Hoi An è una città splendida, patrimonio UNESCO, sul delta del fiume Thu Bon. Fu una fiorente città dove convivevano gli interessi commerciali di giapponesi, cinesi e vietnamiti, fin quando non venne soppiantata dalla vicina Danang che i francesi preferirono alla città fluviale. Tutto questo l’ha miracolosamente preservata dalla distruzione dei bombardamenti di guerra prima e dalla ripresa economica poi. Gli isolati sono lunghi e stretti e le case a due spioventi sono passanti: hanno quasi tutte un doppio affaccio e un patio interno. Sono a due piani, in legno, e le facciate sono dipinte tutte di giallo, al primo piano ci sono dei bellissimi balconi con fiori e piante (in Vietnam non mancano mai, nemmeno sulle case zattere). Nella parte bassa quasi tutti i muri sono verdi di muschio a causa dell’umidità portata delle numerose inondazioni che colpiscono la città, l’ultima, bestiale, del 2017. In sporadiche occasioni è capitato che l’acqua arrivasse sino al primo piano. Si navigava in barca per le strade.

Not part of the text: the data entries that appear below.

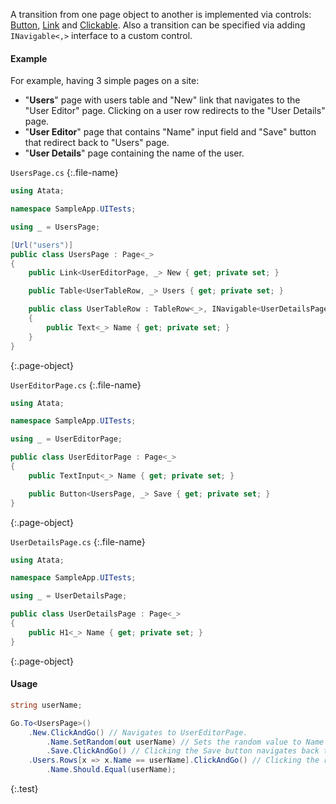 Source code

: A transition from one page object to another is implemented via controls:
[Button](/components#button), [Link](/components#link) and [Clickable](/components#clickable).
Also a transition can be specified via adding `INavigable<,>` interface to a custom control.

#### Example

For example, having 3 simple pages on a site:

- "**Users**" page with users table and "New" link that navigates to the "User Editor" page.
  Clicking on a user row redirects to the "User Details" page.
- "**User Editor**" page that contains "Name" input field and "Save" button that redirect back to "Users" page.
- "**User Details**" page containing the name of the user.

`UsersPage.cs`
{:.file-name}

```cs
using Atata;

namespace SampleApp.UITests;

using _ = UsersPage;

[Url("users")]
public class UsersPage : Page<_>
{
    public Link<UserEditorPage, _> New { get; private set; }

    public Table<UserTableRow, _> Users { get; private set; }

    public class UserTableRow : TableRow<_>, INavigable<UserDetailsPage, _>
    {
        public Text<_> Name { get; private set; }
    }
}
```
{:.page-object}

`UserEditorPage.cs`
{:.file-name}

```cs
using Atata;

namespace SampleApp.UITests;

using _ = UserEditorPage;

public class UserEditorPage : Page<_>
{
    public TextInput<_> Name { get; private set; }

    public Button<UsersPage, _> Save { get; private set; }
}
```
{:.page-object}

`UserDetailsPage.cs`
{:.file-name}

```cs
using Atata;

namespace SampleApp.UITests;

using _ = UserDetailsPage;

public class UserDetailsPage : Page<_>
{
    public H1<_> Name { get; private set; }
}
```
{:.page-object}

#### Usage

```cs
string userName;

Go.To<UsersPage>()
    .New.ClickAndGo() // Navigates to UserEditorPage.
        .Name.SetRandom(out userName) // Sets the random value to Name field and stores it to userName variable.
        .Save.ClickAndGo() // Clicking the Save button navigates back to UsersPage.
    .Users.Rows[x => x.Name == userName].ClickAndGo() // Clicking the row navigates to UserDetailsPage.
        .Name.Should.Equal(userName);
```
{:.test}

Per come l’abbiamo vista noi ha l’aspetto di un piccolo parco giochi per turisti, ogni casa è un negozio, cosa che ha naturalmente snaturato il paesello di pescatori e commercianti, ma lo ha anche salvato dall’incuria e dalla povertà. Siamo addirittura usciti con i sandali, attaccando le scarpe da trekking al chiodo per un giorno.

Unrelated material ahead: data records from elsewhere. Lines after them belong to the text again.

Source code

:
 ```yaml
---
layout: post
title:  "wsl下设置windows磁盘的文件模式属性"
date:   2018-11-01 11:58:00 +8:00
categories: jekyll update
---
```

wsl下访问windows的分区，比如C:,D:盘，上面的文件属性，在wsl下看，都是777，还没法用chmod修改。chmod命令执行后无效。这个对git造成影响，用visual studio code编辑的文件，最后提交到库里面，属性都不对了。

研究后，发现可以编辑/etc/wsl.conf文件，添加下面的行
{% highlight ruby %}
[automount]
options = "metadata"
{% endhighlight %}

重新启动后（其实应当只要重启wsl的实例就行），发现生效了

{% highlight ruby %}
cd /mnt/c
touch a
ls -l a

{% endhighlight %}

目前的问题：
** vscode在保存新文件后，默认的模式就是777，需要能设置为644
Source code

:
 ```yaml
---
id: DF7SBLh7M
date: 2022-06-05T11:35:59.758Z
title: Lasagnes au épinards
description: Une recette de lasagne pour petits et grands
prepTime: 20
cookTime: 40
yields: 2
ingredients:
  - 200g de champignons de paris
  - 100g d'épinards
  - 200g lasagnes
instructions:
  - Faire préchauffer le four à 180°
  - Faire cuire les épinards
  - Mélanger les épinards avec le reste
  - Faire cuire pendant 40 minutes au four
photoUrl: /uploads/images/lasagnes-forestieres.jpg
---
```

Il 24 sera in un attacco di italianitá/europeismo ho mangiato per la prima volta cibo nostrano: una schifosissima pizza, congelata, per la modica cifra di sei euro. Non me ne pento, lo rifarei, fosse anche solo per questa foto. 

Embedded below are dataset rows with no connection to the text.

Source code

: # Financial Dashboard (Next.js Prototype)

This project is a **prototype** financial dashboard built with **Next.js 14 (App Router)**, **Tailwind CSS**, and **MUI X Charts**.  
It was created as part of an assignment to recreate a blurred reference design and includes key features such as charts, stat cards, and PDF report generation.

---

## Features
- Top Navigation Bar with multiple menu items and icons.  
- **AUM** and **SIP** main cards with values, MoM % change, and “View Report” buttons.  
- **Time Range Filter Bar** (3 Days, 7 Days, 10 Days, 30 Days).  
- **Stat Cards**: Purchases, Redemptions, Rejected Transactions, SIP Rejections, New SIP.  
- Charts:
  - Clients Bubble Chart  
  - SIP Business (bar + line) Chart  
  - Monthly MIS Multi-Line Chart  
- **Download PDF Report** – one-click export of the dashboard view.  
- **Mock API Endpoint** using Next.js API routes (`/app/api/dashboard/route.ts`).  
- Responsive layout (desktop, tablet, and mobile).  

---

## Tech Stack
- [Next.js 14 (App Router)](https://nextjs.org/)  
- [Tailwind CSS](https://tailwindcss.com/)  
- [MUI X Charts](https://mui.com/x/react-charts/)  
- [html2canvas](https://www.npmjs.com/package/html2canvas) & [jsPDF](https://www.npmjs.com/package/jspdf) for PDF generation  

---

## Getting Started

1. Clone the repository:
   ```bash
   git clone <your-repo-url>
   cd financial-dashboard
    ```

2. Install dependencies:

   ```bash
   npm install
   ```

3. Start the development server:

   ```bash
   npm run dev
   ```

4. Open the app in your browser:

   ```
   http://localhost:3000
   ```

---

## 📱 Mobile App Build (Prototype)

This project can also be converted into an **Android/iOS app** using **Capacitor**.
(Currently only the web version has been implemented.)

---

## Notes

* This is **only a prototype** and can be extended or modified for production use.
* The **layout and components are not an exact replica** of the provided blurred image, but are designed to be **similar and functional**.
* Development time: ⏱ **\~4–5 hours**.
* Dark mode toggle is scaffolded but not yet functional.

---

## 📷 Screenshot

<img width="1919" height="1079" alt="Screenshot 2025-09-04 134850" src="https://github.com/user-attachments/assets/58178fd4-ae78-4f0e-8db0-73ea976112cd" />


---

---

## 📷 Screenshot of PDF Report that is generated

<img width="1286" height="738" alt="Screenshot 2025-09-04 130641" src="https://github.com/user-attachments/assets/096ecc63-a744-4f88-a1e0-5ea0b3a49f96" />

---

Tornando verso l’hotel ci siamo fatti attrarre dal carisma di un artista che faceva piano-bar in un localetto sul fiume e abbiamo passato la sera della vigilia a bere birra e goderci lo spettacolo, fottendocene che non fosse made in Asia. A volte esageriamo co’ sta cosa del «local«. Il bar era proprio a ridosso dei canali, che di sera (tutte le sere), si riempiono di barchette che traccheggiano i turisti su e giù, tutto è illuminato dai faretti colorati e dalle candele che i turisti lasciano nel fiume (Greta non me volere, era bello assai).

Dopo una estenuante ricerca tra le centinaia di sarte che hanno negozi in città, ho ceduto alla vanità, e mi sono fatta fare due vestiti in misto seta per 55 euro che mi stanno una cacata, uno non mi entra nemmeno. Oramai è fatta, almeno potrò variare un poco la mia divisa di decathlon! D’altronde te li fanno in appena un giorno, se ci fossero state le tre sorelle Sebastiani e Mary cugina sarebbe stato diverso. 
Sì è quasi conclusa la tappa vietnamita, siamo in aereo per HCM e domani partiremo per le spiagge Thailandesi, con la speranza che Anto possa lavorare meno del previsto e godersi il mare, magari evitando di affogare come quasi accadde in viaggio di nozze! 

È il momento della pagella del primo monomestre e per noi il Vietnam è stata una tappa speciale. Il paese è in crescita economica tangibile, il divario sociale è ovunque, i paesaggi naturali sono strabilianti, le città caotiche, il cibo superbo e le persone hanno uno sguardo dignitoso e fiero, anche nella povertà, accompagnato da un gentile sorriso.